We carried on the conversation:
Thank you and for sure I’d be more than happy to spread the word more and help out! Send me cards for sure. I’m def a Better Records disciple.
You should consider teaming up with a room at the show next time, I think worth your while. Time to break the grip of the Mofi Mafia at these shows.
All the best, Mike
We went to some shows years ago and nothing came of it.
It may turn out that none of these people will ever want to pay good money for hot stampers. I wrote about it here:
“No one doubted your records after this listening session.”
Experience over many years has borne out this view, disappointing as it may be.
The audiophiles who go to shows for some reason don’t seem to be able to wrap their heads around the Hot Stamper concept.
Hard to imagine that none of them can afford our records. The money someone might pay for three wacky MoFis or three Analogue Productions disasters would probably get you one very good sounding Hot Stamper pressing. In my book, one good record that you might actually listen to and enjoy often is a lot better than any number of modern records that you will seldom play and more than likely simply file away on the shelf to collect dust.

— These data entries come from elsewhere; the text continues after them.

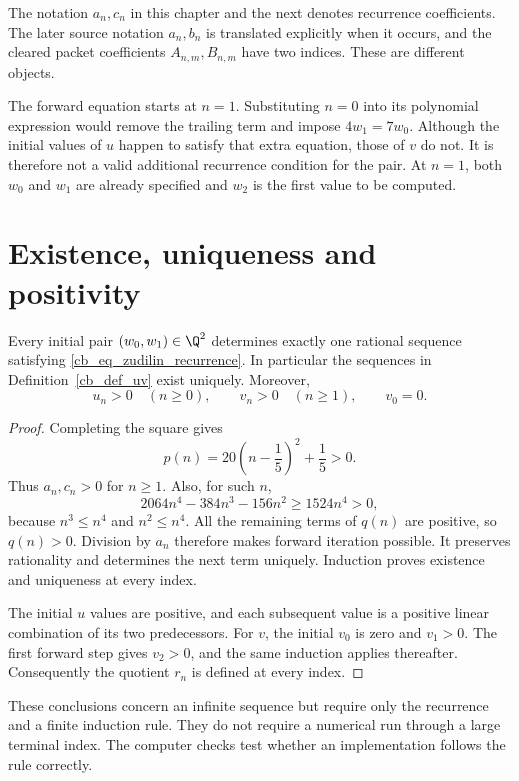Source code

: The notation $a_n,c_n$ in this chapter and the next denotes recurrence
coefficients. The later source notation $a_n,b_n$ is translated explicitly
when it occurs, and the cleared packet coefficients $A_{n,m},B_{n,m}$ have
two indices. These are different objects.

The forward equation starts at $n=1$. Substituting $n=0$ into its polynomial
expression would remove the trailing term and impose $4w_1=7w_0$. Although
the initial values of $u$ happen to satisfy that extra equation, those of
$v$ do not. It is therefore not a valid additional recurrence condition
for the pair. At $n=1$, both $w_0$ and $w_1$ are already specified and
$w_2$ is the first value to be computed.

\section{Existence, uniqueness and positivity}

\begin{proposition}\label{cb_prop_forward}
Every initial pair $(w_0,w_1)\in\Q^2$ determines exactly one rational
sequence satisfying \eqref{cb_eq_zudilin_recurrence}. In particular the
sequences in Definition~\ref{cb_def_uv} exist uniquely. Moreover,
\[
 u_n>0\quad(n\geq0),\qquad v_n>0\quad(n\geq1),\qquad v_0=0.
\]
\end{proposition}

\begin{proof}
Completing the square gives
\[
 p(n)=20\left(n-\frac15\right)^2+\frac15>0.
\]
Thus $a_n,c_n>0$ for $n\geq1$. Also, for such $n$,
\[
 2064n^4-384n^3-156n^2\geq1524n^4>0,
\]
because $n^3\leq n^4$ and $n^2\leq n^4$. All the remaining terms of $q(n)$
are positive, so $q(n)>0$. Division by $a_n$ therefore makes forward
iteration possible. It preserves rationality and determines the next term
uniquely. Induction proves existence and uniqueness at every index.

The initial $u$ values are positive, and each subsequent value is a positive
linear combination of its two predecessors. For $v$, the initial $v_0$ is
zero and $v_1>0$. The first forward step gives $v_2>0$, and the same
induction applies thereafter. Consequently the quotient $r_n$ is defined
at every index.
\end{proof}

These conclusions concern an infinite sequence but require only the
recurrence and a finite induction rule. They do not require a numerical
run through a large terminal index. The computer checks test whether an
implementation follows the rule correctly.

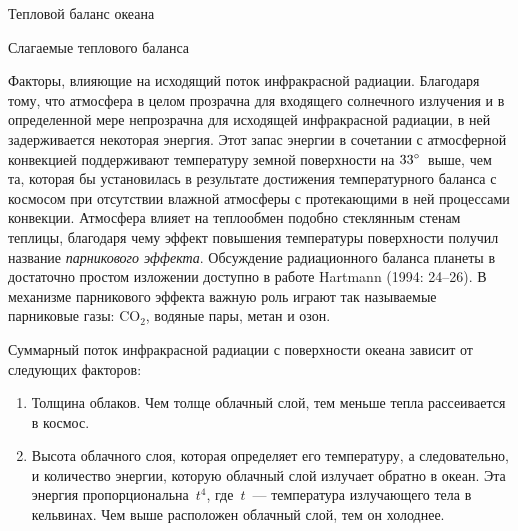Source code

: \begin{chapter}{Тепловой баланс океана}
\begin{section}{Слагаемые теплового баланса}
\begin{paragraph}{Факторы, влияющие на исходящий поток инфракрасной радиации.}
Благодаря тому, что атмосфера в целом прозрачна для входящего солнечного
излучения и в определенной мере непрозрачна для исходящей инфракрасной
радиации, в ней задерживается некоторая энергия. Этот запас энергии в 
сочетании с атмосферной конвекцией поддерживают температуру земной 
поверхности на ${33}^\circ$~выше, чем та, которая бы установилась 
в результате достижения температурного баланса с космосом при отсутствии 
влажной атмосферы с протекающими в ней процессами конвекции. 
Атмосфера влияет на теплообмен подобно стеклянным стенам теплицы, благодаря 
чему эффект повышения температуры поверхности получил название 
\emph{парникового эффекта}. Обсуждение радиационного баланса планеты в 
достаточно простом изложении доступно в работе Hartmann (1994: 24--26).
В механизме парникового эффекта важную роль играют так называемые 
парниковые газы: $\text{CO}_2$, водяные пары, метан и озон.
%

Суммарный поток инфракрасной радиации с поверхности океана зависит от 
следующих факторов:
%
\begin{enumerate}
\item
Толщина облаков. Чем толще облачный слой, тем меньше тепла рассеивается 
в космос.
%

\item
Высота облачного слоя, которая определяет его температуру, а следовательно,
и количество энергии, которую облачный слой излучает обратно в океан. Эта
энергия пропорциональна~$t^4$, где~$t$~--- температура излучающего тела
в кельвинах. Чем выше расположен облачный слой, тем он холоднее.
%


\end{enumerate}
\end{paragraph}
\end{section}
\end{chapter}
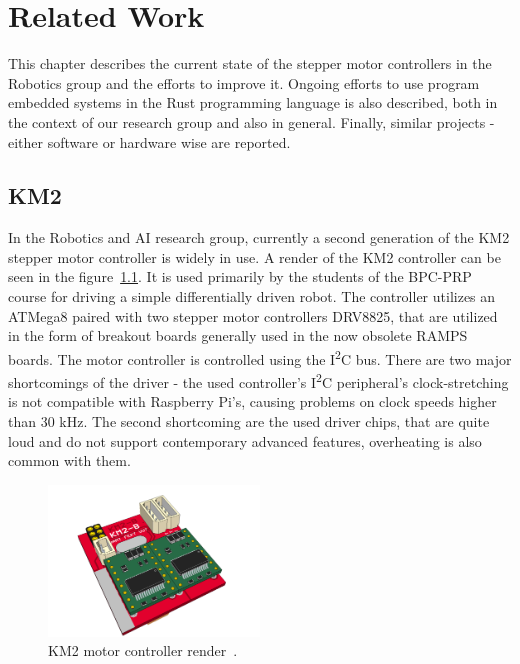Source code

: \chapter{Related Work}
\label{ch:related_work}
This chapter describes the current state of the stepper motor controllers in the Robotics group and the efforts to improve it.
Ongoing efforts to use program embedded systems in the Rust programming language is also described, both in the context of our research group and also in general.
Finally, similar projects - either software or hardware wise are reported.

\section{KM2}
\label{sec:km2}
In the Robotics and AI research group, currently a second generation of the KM2 stepper motor controller is widely in use.
A render of the KM2 controller can be seen in the figure~\ref{fig:km2render}.
It is used primarily by the students of the BPC-PRP course for driving a simple differentially driven robot.
The controller utilizes an ATMega8 paired with two stepper motor controllers DRV8825, that are utilized in the form of breakout boards generally used in the now obsolete RAMPS boards.
The motor controller is controlled using the I\textsuperscript{2}C bus.
There are two major shortcomings of the driver - the used controller's I\textsuperscript{2}C peripheral's clock-stretching is not compatible with Raspberry Pi's, causing problems on clock speeds higher than 30 kHz.
The second shortcoming are the used driver chips, that are quite loud and do not support contemporary advanced features, overheating is also common with them.

\begin{figure}[H]
    \centering
    \includegraphics[width=0.5\textwidth]{obrazky/km2render}
    \caption{KM2 motor controller render~\cite{burian_km2renderpng_nodate}.}
    \label{fig:km2render}
\end{figure}

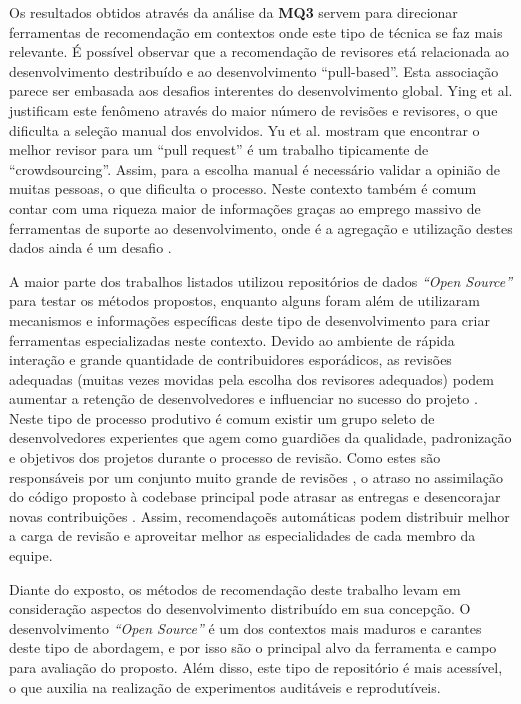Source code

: \documentclass[12pt,openany,oneside,a4paper,english,brazil]{abntbibufjf}
\begin{document}
Os resultados obtidos através da análise da \textbf{MQ3} servem para direcionar ferramentas de recomendação em contextos onde este tipo de técnica se faz mais relevante. É possível observar que a recomendação de revisores etá relacionada ao desenvolvimento destribuído e ao desenvolvimento ``pull-based''. Esta associação parece ser embasada aos desafios interentes do desenvolvimento global. Ying et al. \cite{ying2016} justificam este fenômeno através do maior número de revisões e revisores, o que dificulta a seleção manual dos envolvidos. Yu et al. \cite{yu2014} mostram que encontrar o melhor revisor para um ``pull request'' é um trabalho tipicamente de ``crowdsourcing''. Assim, para a escolha manual é necessário validar a opinião de muitas pessoas, o que dificulta o processo. Neste contexto também é comum contar com uma riqueza maior de informações graças ao emprego massivo de ferramentas de suporte ao desenvolvimento, onde é a agregação e utilização destes dados ainda é um desafio \cite{rahman2016}.

A maior parte dos trabalhos listados utilizou repositórios de dados \textit{``Open Source''} para testar os métodos propostos, enquanto alguns foram além de utilizaram mecanismos e informações específicas deste tipo de desenvolvimento para criar ferramentas especializadas neste contexto. Devido ao ambiente de rápida interação e grande quantidade de contribuidores esporádicos, as revisões adequadas (muitas vezes movidas pela escolha dos revisores adequados) podem aumentar a retenção de desenvolvedores e influenciar no sucesso do projeto \cite{fu2017}. Neste tipo de processo produtivo é comum existir um grupo seleto de desenvolvedores experientes que agem como guardiões da qualidade, padronização e objetivos dos projetos durante o processo de revisão. Como estes são responsáveis por um conjunto muito grande de revisões \cite{lee2013}, o atraso no assimilação do código proposto à codebase principal pode atrasar as entregas e desencorajar novas contribuições \cite{jiang2015}. Assim, recomendaçoẽs automáticas podem distribuir melhor a carga de revisão e aproveitar melhor as especialidades de cada membro da equipe.

Diante do exposto, os métodos de recomendação deste trabalho levam em consideração aspectos do desenvolvimento distribuído em sua concepção. O desenvolvimento \textit{``Open Source''} é um dos contextos mais maduros e carantes deste tipo de abordagem, e por isso são o principal alvo da ferramenta e campo para avaliação do proposto. Além disso, este tipo de repositório é mais acessível, o que auxilia na realização de experimentos auditáveis e reprodutíveis.
\end{document}
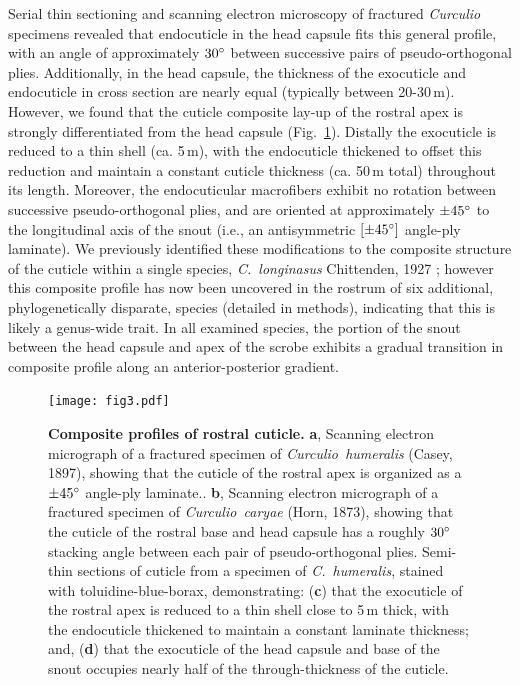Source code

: \documentclass[twocolumn, linenumbers, superscriptaddress, nofootinbib]{revtex4-1}
\begin{document}
		Serial thin sectioning and scanning electron microscopy of fractured \textit{Curculio} specimens revealed that endocuticle in the head capsule fits this general profile, with an angle of approximately $30\degree$ between successive pairs of pseudo-orthogonal plies.
		Additionally, in the head capsule, the thickness of the exocuticle and endocuticle in cross section are nearly equal (typically between 20-30\,{\textmu}m).
		However, we found that the cuticle composite lay-up of the rostral apex is strongly differentiated from the head capsule (Fig.~\ref{fig::profile}).
		Distally the exocuticle is reduced to a thin shell (ca. 5\,{\textmu}m), with the endocuticle thickened to offset this reduction and maintain a constant cuticle thickness (ca. 50\,{\textmu}m total) throughout its length.
		Moreover, the endocuticular macrofibers exhibit no rotation between successive pseudo-orthogonal plies, and are oriented at approximately $\pm45\degree$ to the longitudinal axis of the snout (i.e., an antisymmetric $[\pm45\degree]$ angle-ply laminate).
		We previously identified these modifications to the composite structure of the cuticle within a single species, \textit{C.~longinasus} Chittenden, 1927 \cite{Jansen2016, Singh2016}; however this composite profile has now been uncovered in the rostrum of six additional, phylogenetically disparate, species (detailed in methods), indicating that this is likely a genus-wide trait.
		In all examined species, the portion of the snout between the head capsule and apex of the scrobe exhibits a gradual transition in composite profile along an anterior-posterior gradient.
		
		\begin{figure}
			\centering
			\texttt{[image: fig3.pdf]}
			\caption{\textbf{Composite profiles of rostral cuticle.}
				\textbf{a}, Scanning electron micrograph of a fractured specimen of \textit{Curculio~humeralis} (Casey, 1897), showing that the cuticle of the rostral apex is organized as a $\pm45\degree$ angle-ply laminate..
				\textbf{b}, Scanning electron micrograph of a fractured specimen of \textit{Curculio~caryae}  (Horn, 1873), showing that the cuticle of the rostral base and head capsule has a roughly $30\degree$ stacking angle between each pair of pseudo-orthogonal plies.
				Semi-thin sections of cuticle from a specimen of \textit{C.~humeralis}, stained with toluidine-blue-borax, demonstrating:
				(\textbf{c}) that the exocuticle of the rostral apex is reduced to a thin shell close to 5\,{\textmu}m thick, with the endocuticle thickened to maintain a constant laminate thickness; and,
				(\textbf{d}) that the exocuticle of the head capsule and base of the snout occupies nearly half of the through-thickness of the cuticle.
			}
			\label{fig::profile}
		\end{figure}
		
\end{document}

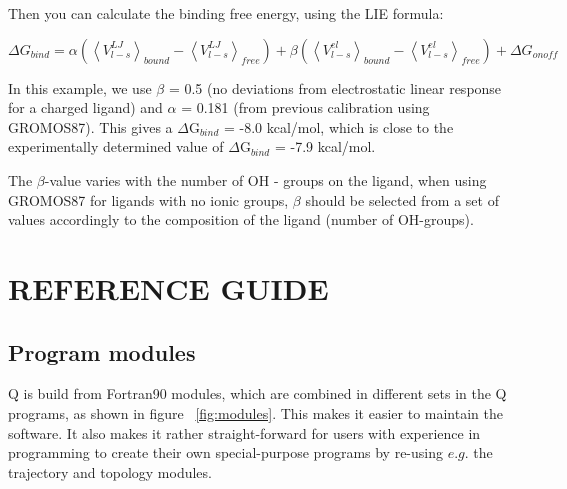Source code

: \documentclass[a4paper,11pt]{article}
\let\origcite\cite
\def\cite#1{\unskip~\origcite{#1}}
\let\origref\ref
\def\ref#1{\unskip~\origref{#1}}
\begin{document}


Then you can calculate the binding free energy, using the LIE
formula:

\begin {equation}
\label{eq:LIE} \Delta G_{bind} = \alpha \left( {\left\langle
{V_{l-s}^{LJ}} \right\rangle_{bound} - \left\langle {V_{l-s}^{LJ}}
\right\rangle_{free}} \right) + \beta\left( {\left\langle
{V_{l-s}^{el}} \right\rangle_{bound} - \left\langle {V_{l-s}^{el}}
\right\rangle_{free}} \right) + \Delta G_{onoff}
\end{equation}

In this example, we use $\beta $ = 0.5 (no deviations from
electrostatic linear response for a charged ligand) and $\alpha $
= 0.181 (from previous calibration using GROMOS87). This gives a
$\Delta $G$_{bind}$ = -8.0 kcal/mol, which is close to the
experimentally determined value of $\Delta $G$_{bind}$ = -7.9
kcal/mol.

The $\beta $-value varies with the number of OH - groups on the
ligand, when using GROMOS87 for ligands with no ionic groups,
$\beta $ should be selected from a set of values accordingly to
the composition of the ligand (number of
OH-groups).\cite{Hansson1998}


\section{REFERENCE GUIDE}
\subsection{Program modules}
Q is  build from  Fortran90 modules, which  are combined  in different
sets in  the Q  programs, as shown  in figure  \ref{fig:modules}. This
makes it  easier to  maintain the  software. It  also makes  it rather
straight-forward for  users with  experience in programming  to create
their own  special-purpose programs by re-using  $e.g.$ the trajectory
and topology modules.
\end{document}
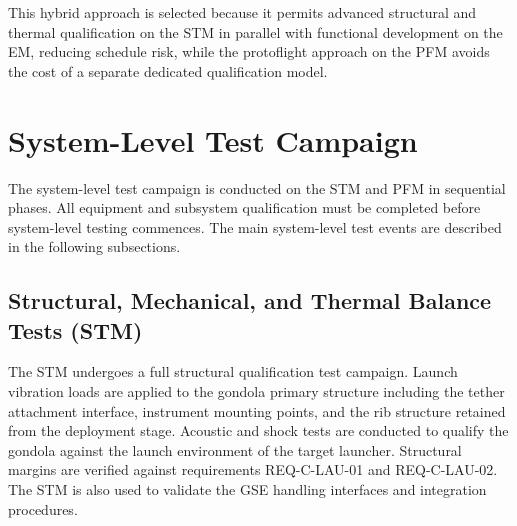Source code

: This hybrid approach is selected because it permits advanced structural and thermal qualification on the STM in parallel with functional development on the EM, reducing schedule risk, while the protoflight approach on the PFM avoids the cost of a separate dedicated qualification model. 



\section{System-Level Test Campaign}

The system-level test campaign is conducted on the STM and PFM in sequential phases. All equipment and subsystem qualification must be completed before system-level testing commences. The main system-level test events are described in the following subsections.

\subsection{Structural, Mechanical, and Thermal Balance Tests (STM)}

The STM undergoes a full structural qualification test campaign. Launch vibration loads are applied to the gondola primary structure including the tether attachment interface, instrument mounting points, and the rib structure retained from the deployment stage. Acoustic and shock tests are conducted to qualify the gondola against the launch environment of the target launcher. Structural margins are verified against requirements REQ-C-LAU-01 and REQ-C-LAU-02. The STM is also used to validate the GSE handling interfaces and integration procedures.

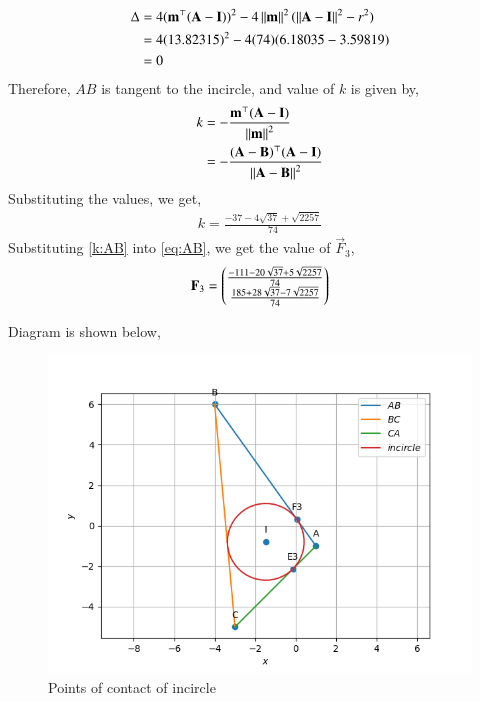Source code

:\documentclass[journal,12pt,twocolumn]{IEEEtran}
\theoremstyle{remark}
\begin{document}
\begin{enumerate}
		\begin{align}
			\Delta &= 4(\mathbf{m}^{\top}(\mathbf{A}-\mathbf{I}))^2 - 4\left\lVert\mathbf{m}\right\rVert^2(\left\lVert\mathbf{A}-\mathbf{I}\right\rVert^2 - r^2)\\	
			&= 4(13.82315)^2 - 4(74)(6.18035-3.59819) \\
			&= 0
		\end{align}
		Therefore, $AB$ is tangent to the incircle, and value of $k$ is given by, 
		\begin{align}
			k &= -\frac{\mathbf{m}^{\top}(\mathbf{A} - \mathbf{I})}{\left\lVert\mathbf{m}\right\rVert^2} \\
			&= -\frac{(\mathbf{A}-\mathbf{B})^{\top}(\mathbf{A} - \mathbf{I})}{\left\lVert\mathbf{A}-\mathbf{B}\right\rVert^2}
		\end{align}
		Substituting the values, we get,
		\begin{align}
			k = \frac{-37-4\sqrt{37}+\sqrt{2257}}{74} \label{k:AB} 
		\end{align}
		Substituting \eqref{k:AB} into \eqref{eq:AB}, we get the value of $\vec{F}_3$,
		\begin{align}
			\mathbf{F}_3 = \begin{pmatrix}
				\frac{-111-20\sqrt{37}+5\sqrt{2257}}{74}\\ 
				\frac{185+28\sqrt{37}-7\sqrt{2257}}{74}
			\end{pmatrix}
		\end{align}
\end{enumerate}
Diagram is shown below,
\begin{figure}[h]
	\centering
	\includegraphics[width=\columnwidth]{./figs/Diagram.png}
	\caption{Points of contact of incircle}
	\label{fig:Incircle}
\end{figure}
\end{document}
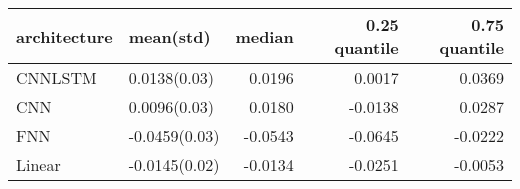 \begin{tabular}{llrrr}
\toprule
architecture &     mean(std) &  median &  0.25 quantile &  0.75 quantile \\
\midrule
     CNNLSTM &  0.0138(0.03) &  0.0196 &         0.0017 &         0.0369 \\
         CNN &  0.0096(0.03) &  0.0180 &        -0.0138 &         0.0287 \\
         FNN & -0.0459(0.03) & -0.0543 &        -0.0645 &        -0.0222 \\
      Linear & -0.0145(0.02) & -0.0134 &        -0.0251 &        -0.0053 \\
\bottomrule
\end{tabular}
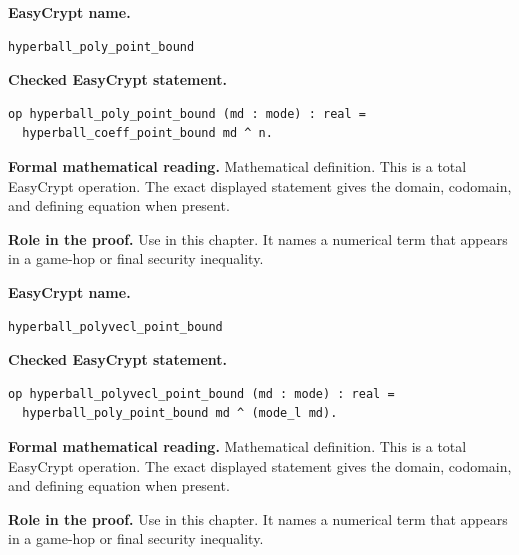 \begin{formaldefinition}
\noindent\textbf{EasyCrypt name.}
\begin{lstlisting}[language=EasyCrypt,basicstyle=\ttfamily\scriptsize]
hyperball_poly_point_bound
\end{lstlisting}
\noindent\textbf{Checked EasyCrypt statement.}
\begin{lstlisting}[language=EasyCrypt,basicstyle=\ttfamily\scriptsize]
op hyperball_poly_point_bound (md : mode) : real =
  hyperball_coeff_point_bound md ^ n.
\end{lstlisting}
\noindent\textbf{Formal mathematical reading.}
Mathematical definition. This is a total EasyCrypt operation.  The exact displayed statement gives the domain, codomain, and defining equation when present.

\noindent\textbf{Role in the proof.}
Use in this chapter. It names a numerical term that appears in a game-hop or final security inequality.

\end{formaldefinition}

\begin{formaldefinition}
\noindent\textbf{EasyCrypt name.}
\begin{lstlisting}[language=EasyCrypt,basicstyle=\ttfamily\scriptsize]
hyperball_polyvecl_point_bound
\end{lstlisting}
\noindent\textbf{Checked EasyCrypt statement.}
\begin{lstlisting}[language=EasyCrypt,basicstyle=\ttfamily\scriptsize]
op hyperball_polyvecl_point_bound (md : mode) : real =
  hyperball_poly_point_bound md ^ (mode_l md).
\end{lstlisting}
\noindent\textbf{Formal mathematical reading.}
Mathematical definition. This is a total EasyCrypt operation.  The exact displayed statement gives the domain, codomain, and defining equation when present.

\noindent\textbf{Role in the proof.}
Use in this chapter. It names a numerical term that appears in a game-hop or final security inequality.

\end{formaldefinition}

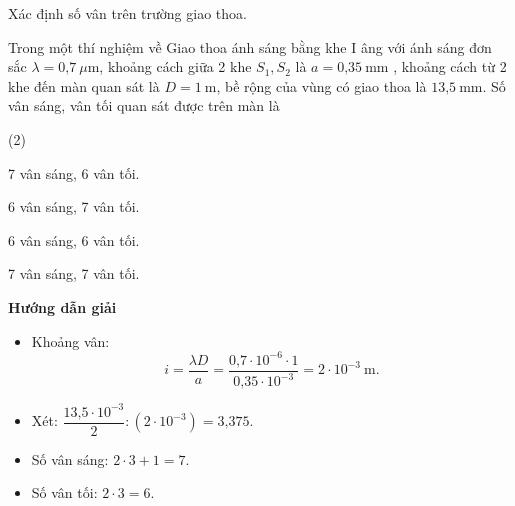 \begin{dang}{Xác định số vân trên trường giao thoa.}

	{Trong một thí nghiệm về Giao thoa ánh sáng bằng khe I âng với ánh sáng đơn sắc $\lambda  = \text{0,7}\ \mu \text{m}$, khoảng cách giữa 2 khe $S_1, S_2$ là $a = \text{0,35}\ \text{mm}$ , khoảng cách từ 2 khe đến màn quan sát là $D = 1\ \text{m}$, bề rộng của vùng có giao thoa là $\text{13,5}\ \text{mm}$. Số vân sáng, vân tối quan sát được trên màn là
		\begin{mcq}(2)
			\item 7 vân sáng, 6 vân tối.        
			\item 6 vân sáng, 7 vân tối.
			\item 6 vân sáng, 6 vân tối.          
			\item 7 vân sáng, 7 vân tối.
		\end{mcq}
	}
	{
		\begin{center}
			\textbf{Hướng dẫn giải}
		\end{center}
		
		
		\begin{itemize}
			\item Khoảng vân: 
			\begin{equation*}
			i=\dfrac{\lambda D}{a}=\dfrac{\text {0,7} \cdot 10^{-6} \cdot 1}{\text{0,35} \cdot 10^{-3}}= 2 \cdot 10^{-3}\ \text{m}.
			\end{equation*}
			\item Xét: $\dfrac{\text{13,5}\cdot 10^{-3}}{2} : (2 \cdot 10^{-3}) =\text{3,375}$.
			\item Số vân sáng: $2 \cdot 3 + 1 = 7$.
			\item Số vân tối: $2 \cdot 3 =6$. 
			
		\end{itemize}
		
}
\end{dang}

I’m guessing. I don’t really know what people do with all these mediocre-at-best sounding reissues. I wrote about what I suspect happens to them here.
I Beg the Question
But this is purely an exercise in “begging the question.” I’m assuming things I do not know to be true, in order to make the very point I should have the burden of proving.
I need to provide evidence to back up my claim that these records don’t get played and enjoyed, but I have no evidence whatsoever that that is indeed the case.
It’s a naked expression of prejudice on my part, of assuming that what’s obviously true for me must be true for others. I don’t enjoy playing these Heavy Vinyl records, and I think that other audiophiles must be as disappointed by them as I am.
But Heavy Vinyl records are selling very well these days. Somebody must be buying them.
And they buy them even though, as our writer points out, they cannot begin to compete with a good vintage pressing.
(This happens to be something I have a lot of evidence for and can prove with ease. Practically every record on our site is a rebuttal to audiophile pressings from every era, made by every company in the remastering business. To find out how wrong these modern records are, all you need do is buy one of our Hot Stampers and play them head to head.)
Oh well. All we can do is keep trying to get the word out. And we thank you for your help showing audiophiles what they are missing. Because explaining doesn’t work. Only hearing works.